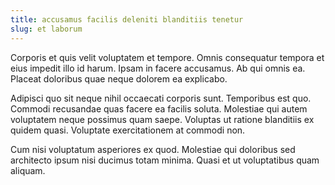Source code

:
 ```yaml
---
title: accusamus facilis deleniti blanditiis tenetur
slug: et laborum
---
```


Corporis et quis velit voluptatem et tempore. Omnis consequatur tempora et eius impedit illo id harum. Ipsam in facere accusamus. Ab qui omnis ea. Placeat doloribus quae neque dolorem ea explicabo.

Adipisci quo sit neque nihil occaecati corporis sunt. Temporibus est quo. Commodi recusandae quas facere ea facilis soluta. Molestiae qui autem voluptatem neque possimus quam saepe. Voluptas ut ratione blanditiis ex quidem quasi. Voluptate exercitationem at commodi non.

Cum nisi voluptatum asperiores ex quod. Molestiae qui doloribus sed architecto ipsum nisi ducimus totam minima. Quasi et ut voluptatibus quam aliquam.
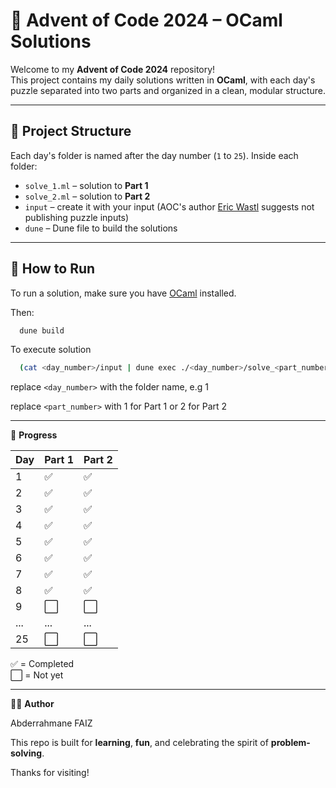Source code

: # 🎄 Advent of Code 2024 – OCaml Solutions

Welcome to my **Advent of Code 2024** repository!  
This project contains my daily solutions written in **OCaml**, with each day's puzzle separated into two parts and organized in a clean, modular structure.

---

## 📁 Project Structure

Each day's folder is named after the day number (`1` to `25`). Inside each folder:

- `solve_1.ml` – solution to **Part 1**
- `solve_2.ml` – solution to **Part 2**
- `input` – create it with your input (AOC's author [Eric Wastl](https://was.tl/) suggests not publishing puzzle inputs)
- `dune` – Dune file to build the solutions


---

## 🚀 How to Run

To run a solution, make sure you have [OCaml](https://ocaml.org/) installed.

Then:

```bash
  dune build
```
To execute solution

```bash
  (cat <day_number>/input | dune exec ./<day_number>/solve_<part_number>.exe)
```
replace `<day_number>` with the folder name, e.g 1

replace `<part_number>` with 1 for Part 1 or 2 for Part 2

---


📅 **Progress**

| Day | Part 1 | Part 2 |
|-----|--------|--------|
| 1   | ✅     | ✅     |
| 2   | ✅     | ✅     |
| 3   | ✅     | ✅     |
| 4   | ✅     | ✅     |
| 5   | ✅     | ✅     |
| 6   | ✅     | ✅     |
| 7   | ✅     | ✅     |
| 8   | ✅     | ✅     |
| 9   | ⬜     | ⬜     |
| ... | ...    | ...    |
| 25  | ⬜     | ⬜     |


✅ = Completed  
⬜ = Not yet

---

🧑‍💻 **Author**

Abderrahmane FAIZ

This repo is built for **learning**, **fun**, and celebrating the spirit of **problem-solving**.

Thanks for visiting!

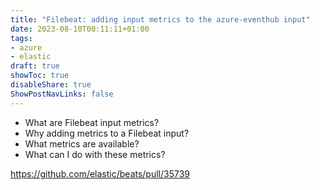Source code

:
```yaml
---
title: "Filebeat: adding input metrics to the azure-eventhub input"
date: 2023-08-10T00:11:11+01:00
tags:
- azure
- elastic
draft: true
showToc: true
disableShare: true
ShowPostNavLinks: false  
---
```


- What are Filebeat input metrics?
- Why adding metrics to a Filebeat input?
- What metrics are available?
- What can I do with these metrics?


https://github.com/elastic/beats/pull/35739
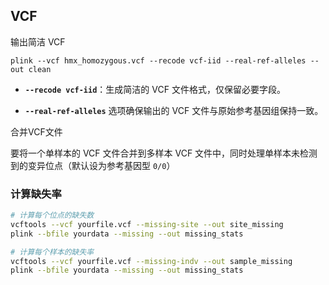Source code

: ## VCF

输出简洁 VCF

```
plink --vcf hmx_homozygous.vcf --recode vcf-iid --real-ref-alleles --out clean
```

- **`--recode vcf-iid`**：生成简洁的 VCF 文件格式，仅保留必要字段。

-  **`--real-ref-alleles`** 选项确保输出的 VCF 文件与原始参考基因组保持一致。

合并VCF文件

要将一个单样本的 VCF 文件合并到多样本 VCF 文件中，同时处理单样本未检测到的变异位点（默认设为参考基因型 `0/0`）

### 计算缺失率

```bash
# 计算每个位点的缺失数
vcftools --vcf yourfile.vcf --missing-site --out site_missing
plink --bfile yourdata --missing --out missing_stats

# 计算每个样本的缺失率
vcftools --vcf yourfile.vcf --missing-indv --out sample_missing
plink --bfile yourdata --missing --out missing_stats

```


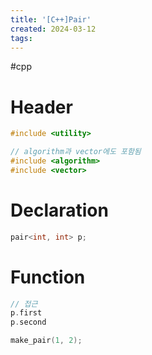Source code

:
 ```yaml
---
title: '[C++]Pair'
created: 2024-03-12
tags:
---
```


#cpp 
# Header

```cpp
#include <utility>

// algorithm과 vector에도 포함됨
#include <algorithm>
#include <vector>
```

# Declaration

```cpp
pair<int, int> p;
```

# Function

```cpp
// 접근
p.first
p.second

make_pair(1, 2);
```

◆ ◆ ◆ ◆

## WORK INSTRUCTION
Leave the pictures out and output all of the data verbatim.

## RESULT OF THIS EXERCISE
Source code

:
 ```yaml
---
title: accusamus facilis deleniti blanditiis tenetur
slug: et laborum
---
```


Corporis et quis velit voluptatem et tempore. Omnis consequatur tempora et eius impedit illo id harum. Ipsam in facere accusamus. Ab qui omnis ea. Placeat doloribus quae neque dolorem ea explicabo.

Adipisci quo sit neque nihil occaecati corporis sunt. Temporibus est quo. Commodi recusandae quas facere ea facilis soluta. Molestiae qui autem voluptatem neque possimus quam saepe. Voluptas ut ratione blanditiis ex quidem quasi. Voluptate exercitationem at commodi non.

Cum nisi voluptatum asperiores ex quod. Molestiae qui doloribus sed architecto ipsum nisi ducimus totam minima. Quasi et ut voluptatibus quam aliquam.
Source code

: # 🎄 Advent of Code 2024 – OCaml Solutions

Welcome to my **Advent of Code 2024** repository!  
This project contains my daily solutions written in **OCaml**, with each day's puzzle separated into two parts and organized in a clean, modular structure.

---

## 📁 Project Structure

Each day's folder is named after the day number (`1` to `25`). Inside each folder:

- `solve_1.ml` – solution to **Part 1**
- `solve_2.ml` – solution to **Part 2**
- `input` – create it with your input (AOC's author [Eric Wastl](https://was.tl/) suggests not publishing puzzle inputs)
- `dune` – Dune file to build the solutions


---

## 🚀 How to Run

To run a solution, make sure you have [OCaml](https://ocaml.org/) installed.

Then:

```bash
  dune build
```
To execute solution

```bash
  (cat <day_number>/input | dune exec ./<day_number>/solve_<part_number>.exe)
```
replace `<day_number>` with the folder name, e.g 1

replace `<part_number>` with 1 for Part 1 or 2 for Part 2

---


📅 **Progress**

| Day | Part 1 | Part 2 |
|-----|--------|--------|
| 1   | ✅     | ✅     |
| 2   | ✅     | ✅     |
| 3   | ✅     | ✅     |
| 4   | ✅     | ✅     |
| 5   | ✅     | ✅     |
| 6   | ✅     | ✅     |
| 7   | ✅     | ✅     |
| 8   | ✅     | ✅     |
| 9   | ⬜     | ⬜     |
| ... | ...    | ...    |
| 25  | ⬜     | ⬜     |


✅ = Completed  
⬜ = Not yet

---

🧑‍💻 **Author**

Abderrahmane FAIZ

This repo is built for **learning**, **fun**, and celebrating the spirit of **problem-solving**.

Thanks for visiting!

Source code

:
```yaml
---
title: "Filebeat: adding input metrics to the azure-eventhub input"
date: 2023-08-10T00:11:11+01:00
tags:
- azure
- elastic
draft: true
showToc: true
disableShare: true
ShowPostNavLinks: false  
---
```


- What are Filebeat input metrics?
- Why adding metrics to a Filebeat input?
- What metrics are available?
- What can I do with these metrics?


https://github.com/elastic/beats/pull/35739
Source code

: ## VCF

输出简洁 VCF

```
plink --vcf hmx_homozygous.vcf --recode vcf-iid --real-ref-alleles --out clean
```

- **`--recode vcf-iid`**：生成简洁的 VCF 文件格式，仅保留必要字段。

-  **`--real-ref-alleles`** 选项确保输出的 VCF 文件与原始参考基因组保持一致。

合并VCF文件

要将一个单样本的 VCF 文件合并到多样本 VCF 文件中，同时处理单样本未检测到的变异位点（默认设为参考基因型 `0/0`）

### 计算缺失率

```bash
# 计算每个位点的缺失数
vcftools --vcf yourfile.vcf --missing-site --out site_missing
plink --bfile yourdata --missing --out missing_stats

# 计算每个样本的缺失率
vcftools --vcf yourfile.vcf --missing-indv --out sample_missing
plink --bfile yourdata --missing --out missing_stats

```


Source code

:
 ```yaml
---
title: '[C++]Pair'
created: 2024-03-12
tags:
---
```


#cpp 
# Header

```cpp
#include <utility>

// algorithm과 vector에도 포함됨
#include <algorithm>
#include <vector>
```

# Declaration

```cpp
pair<int, int> p;
```

# Function

```cpp
// 접근
p.first
p.second

make_pair(1, 2);
```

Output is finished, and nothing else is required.